Fue extraño, pero bonito, cómo alguien que al principio era solo una notificación se volvió mi refugio. Comenzamos a hablar hasta tarde, compartiendo canciones, historias y silencios que decían más que los mensajes. Había algo en su forma de escribir que me hacía sentir acompañada, incluso en la distancia.
Y entonces llegó el día.
Nos veríamos por fin en una entrega de papeles presencial. No sabía si emocionarme o salir corriendo. Recuerdo que esa mañana me vi en el espejo como si fuera a una entrevista de trabajo; cambié tres veces de blusa y aun así sentía que nada era suficiente. El corazón me latía tan rápido que casi podía escucharlo.

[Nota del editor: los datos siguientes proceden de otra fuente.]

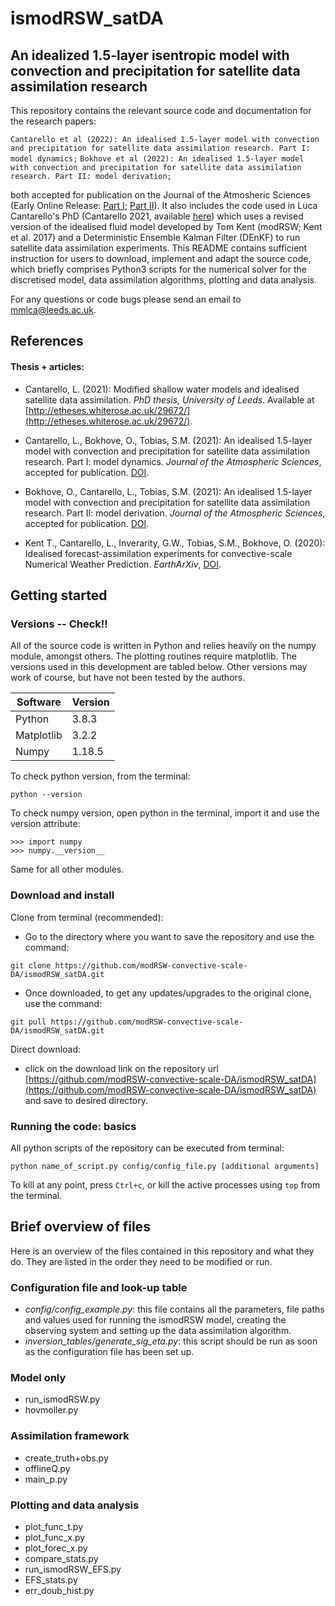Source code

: # ismodRSW_satDA
## An idealized 1.5-layer isentropic model with convection and precipitation for satellite data assimilation research

This repository contains the relevant source code and documentation for the research papers: 

```Cantarello et al (2022): An idealised 1.5-layer model with convection and precipitation for satellite data assimilation research. Part I: model dynamics;```
```Bokhove et al (2022): An idealised 1.5-layer model with convection and precipitation for satellite data assimilation research. Part II: model derivation;```

both accepted for publication on the Journal of the Atmosheric Sciences (Early Online Release: <a href='https://journals.ametsoc.org/view/journals/atsc/aop/JAS-D-21-0022.1/JAS-D-21-0022.1.xml'>Part I</a>; <a href='https://journals.ametsoc.org/view/journals/atsc/aop/JAS-D-21-0023.1/JAS-D-21-0023.1.xml'>Part II</a>). It also includes the code used in Luca Cantarello's PhD (Cantarello 2021, available <a href='https://etheses.whiterose.ac.uk/29672/'>here</a>) which uses a revised version of the idealised fluid model developed by Tom Kent (modRSW; Kent et al. 2017) and a Deterministic Ensemble Kalman Filter (DEnKF) to run satellite data assimilation experiments. This README contains sufficient instruction for users to download, implement and adapt the source code, which briefly comprises Python3 scripts for the numerical solver for the discretised model, data assimilation algorithms, plotting and data analysis. 

For any questions or code bugs please send an email to mmlca@leeds.ac.uk.

## References
#### Thesis + articles:

* Cantarello, L. (2021): Modified shallow water models and idealised satellite data assimilation. *PhD thesis, University of Leeds*. Available at [http://etheses.whiterose.ac.uk/29672/](http://etheses.whiterose.ac.uk/29672/).

* Cantarello, L., Bokhove, O., Tobias, S.M. (2021): An idealised 1.5-layer model with convection and precipitation for satellite data assimilation research. Part I: model dynamics. *Journal of the Atmospheric Sciences*, accepted for publication. [DOI](https://journals.ametsoc.org/view/journals/atsc/aop/JAS-D-21-0022.1/JAS-D-21-0022.1.xml).

* Bokhove, O., Cantarello, L., Tobias, S.M. (2021): An idealised 1.5-layer model with convection and precipitation for satellite data assimilation research. Part II: model derivation. *Journal of the Atmospheric Sciences*, accepted for publication. [DOI](https://journals.ametsoc.org/view/journals/atsc/aop/JAS-D-21-0023.1/JAS-D-21-0023.1.xml).

* Kent T., Cantarello, L., Inverarity, G.W., Tobias, S.M., Bokhove, O. (2020): Idealised forecast-assimilation experiments for convective-scale Numerical Weather Prediction. *EarthArXiv*, [DOI](https://eartharxiv.org/repository/view/1921/). 

## Getting started
### Versions -- Check!!
All of the source code is written in Python and relies heavily on the numpy module, amongst others. The plotting routines require matplotlib. The versions used in this development are tabled below. Other versions may work of course, but have not been tested by the authors.

Software      | Version
------------- | -------------
Python  | 3.8.3
Matplotlib  | 3.2.2
Numpy  | 1.18.5

To check python version, from the terminal:
```
python --version
```

To check numpy version, open python in the terminal, import it and use the version attribute:
```
>>> import numpy
>>> numpy.__version__
```
Same for all other modules. 

### Download and install

Clone from terminal (recommended):
* Go to the directory where you want to save the repository and use the command:
```
git clone https://github.com/modRSW-convective-scale-DA/ismodRSW_satDA.git
```
* Once downloaded, to get any updates/upgrades to the original clone, use the command:
```
git pull https://github.com/modRSW-convective-scale-DA/ismodRSW_satDA.git
```

Direct download: 
* click on the download link on the repository url [https://github.com/modRSW-convective-scale-DA/ismodRSW_satDA](https://github.com/modRSW-convective-scale-DA/ismodRSW_satDA) and save to desired directory.

### Running the code: basics

All python scripts of the repository can be executed from terminal:
```
python name_of_script.py config/config_file.py [additional arguments]
```
To kill at any point, press ```Ctrl+c```, or kill the active processes using ```top``` from the terminal.

## Brief overview of files
Here is an overview of the files contained in this repository and what they do. They are listed in the order they need to be modified or run.

### Configuration file and look-up table
* *config/config_example.py*: this file contains all the parameters, file paths and values used for running the ismodRSW model, creating the observing system and  setting up the data assimilation algorithm.
* *inversion_tables/generate_sig_eta.py*: this script should be run as soon as the configuration file has been set up.

### Model only
* run_ismodRSW.py
* hovmoller.py

### Assimilation framework
* create_truth+obs.py
* offlineQ.py
* main_p.py

### Plotting and data analysis
* plot_func_t.py
* plot_func_x.py
* plot_forec_x.py
* compare_stats.py
* run_ismodRSW_EFS.py
* EFS_stats.py
* err_doub_hist.py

Ese día en que por primera vez nos vimos, después de tantos intentos, todo sucedió de forma muy espontánea. Él venía saliendo de la comunidad, todo mugroso, con la ropa llena de polvo y un poco apenado.
Nos saludamos con una sonrisa nerviosa, de esas que esconden mil cosas no dichas. Ninguno sabía muy bien qué decir, pero bastó con cruzar la mirada para entender que ya nos conocíamos más de lo que imaginábamos.